§ Exercise aim:
Please print the records below exactly as they are.

Dataset excerpts
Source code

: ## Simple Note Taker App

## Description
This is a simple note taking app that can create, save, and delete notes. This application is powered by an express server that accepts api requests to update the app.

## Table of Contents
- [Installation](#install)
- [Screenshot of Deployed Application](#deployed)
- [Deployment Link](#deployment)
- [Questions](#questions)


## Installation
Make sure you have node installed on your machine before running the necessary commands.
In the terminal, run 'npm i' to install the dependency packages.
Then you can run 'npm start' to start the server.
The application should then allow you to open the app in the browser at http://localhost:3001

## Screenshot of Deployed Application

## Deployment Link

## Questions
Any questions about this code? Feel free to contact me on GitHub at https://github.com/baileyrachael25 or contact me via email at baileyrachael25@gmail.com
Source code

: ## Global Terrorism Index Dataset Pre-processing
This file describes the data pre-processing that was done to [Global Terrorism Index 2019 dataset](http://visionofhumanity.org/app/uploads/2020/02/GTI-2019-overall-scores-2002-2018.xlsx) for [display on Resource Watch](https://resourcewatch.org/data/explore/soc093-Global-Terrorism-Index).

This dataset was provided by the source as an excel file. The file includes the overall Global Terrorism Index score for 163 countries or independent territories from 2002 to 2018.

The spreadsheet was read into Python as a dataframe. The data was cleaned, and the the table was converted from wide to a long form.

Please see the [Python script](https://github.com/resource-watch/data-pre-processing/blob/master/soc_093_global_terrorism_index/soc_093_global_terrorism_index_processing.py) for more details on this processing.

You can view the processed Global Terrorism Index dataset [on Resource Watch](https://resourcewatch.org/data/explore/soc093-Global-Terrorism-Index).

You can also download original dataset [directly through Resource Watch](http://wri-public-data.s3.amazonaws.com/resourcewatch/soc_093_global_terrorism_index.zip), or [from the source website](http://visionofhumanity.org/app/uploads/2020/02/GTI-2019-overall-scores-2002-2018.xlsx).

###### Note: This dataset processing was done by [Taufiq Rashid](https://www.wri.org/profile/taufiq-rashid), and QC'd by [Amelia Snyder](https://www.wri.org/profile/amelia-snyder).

§ Expected answer:
Source code

: ## Simple Note Taker App

## Description
This is a simple note taking app that can create, save, and delete notes. This application is powered by an express server that accepts api requests to update the app.

## Table of Contents
- [Installation](#install)
- [Screenshot of Deployed Application](#deployed)
- [Deployment Link](#deployment)
- [Questions](#questions)


## Installation
Make sure you have node installed on your machine before running the necessary commands.
In the terminal, run 'npm i' to install the dependency packages.
Then you can run 'npm start' to start the server.
The application should then allow you to open the app in the browser at http://localhost:3001

## Screenshot of Deployed Application

## Deployment Link

## Questions
Any questions about this code? Feel free to contact me on GitHub at https://github.com/baileyrachael25 or contact me via email at baileyrachael25@gmail.com
Source code

: ## Global Terrorism Index Dataset Pre-processing
This file describes the data pre-processing that was done to [Global Terrorism Index 2019 dataset](http://visionofhumanity.org/app/uploads/2020/02/GTI-2019-overall-scores-2002-2018.xlsx) for [display on Resource Watch](https://resourcewatch.org/data/explore/soc093-Global-Terrorism-Index).

This dataset was provided by the source as an excel file. The file includes the overall Global Terrorism Index score for 163 countries or independent territories from 2002 to 2018.

The spreadsheet was read into Python as a dataframe. The data was cleaned, and the the table was converted from wide to a long form.

Please see the [Python script](https://github.com/resource-watch/data-pre-processing/blob/master/soc_093_global_terrorism_index/soc_093_global_terrorism_index_processing.py) for more details on this processing.

You can view the processed Global Terrorism Index dataset [on Resource Watch](https://resourcewatch.org/data/explore/soc093-Global-Terrorism-Index).

You can also download original dataset [directly through Resource Watch](http://wri-public-data.s3.amazonaws.com/resourcewatch/soc_093_global_terrorism_index.zip), or [from the source website](http://visionofhumanity.org/app/uploads/2020/02/GTI-2019-overall-scores-2002-2018.xlsx).

###### Note: This dataset processing was done by [Taufiq Rashid](https://www.wri.org/profile/taufiq-rashid), and QC'd by [Amelia Snyder](https://www.wri.org/profile/amelia-snyder).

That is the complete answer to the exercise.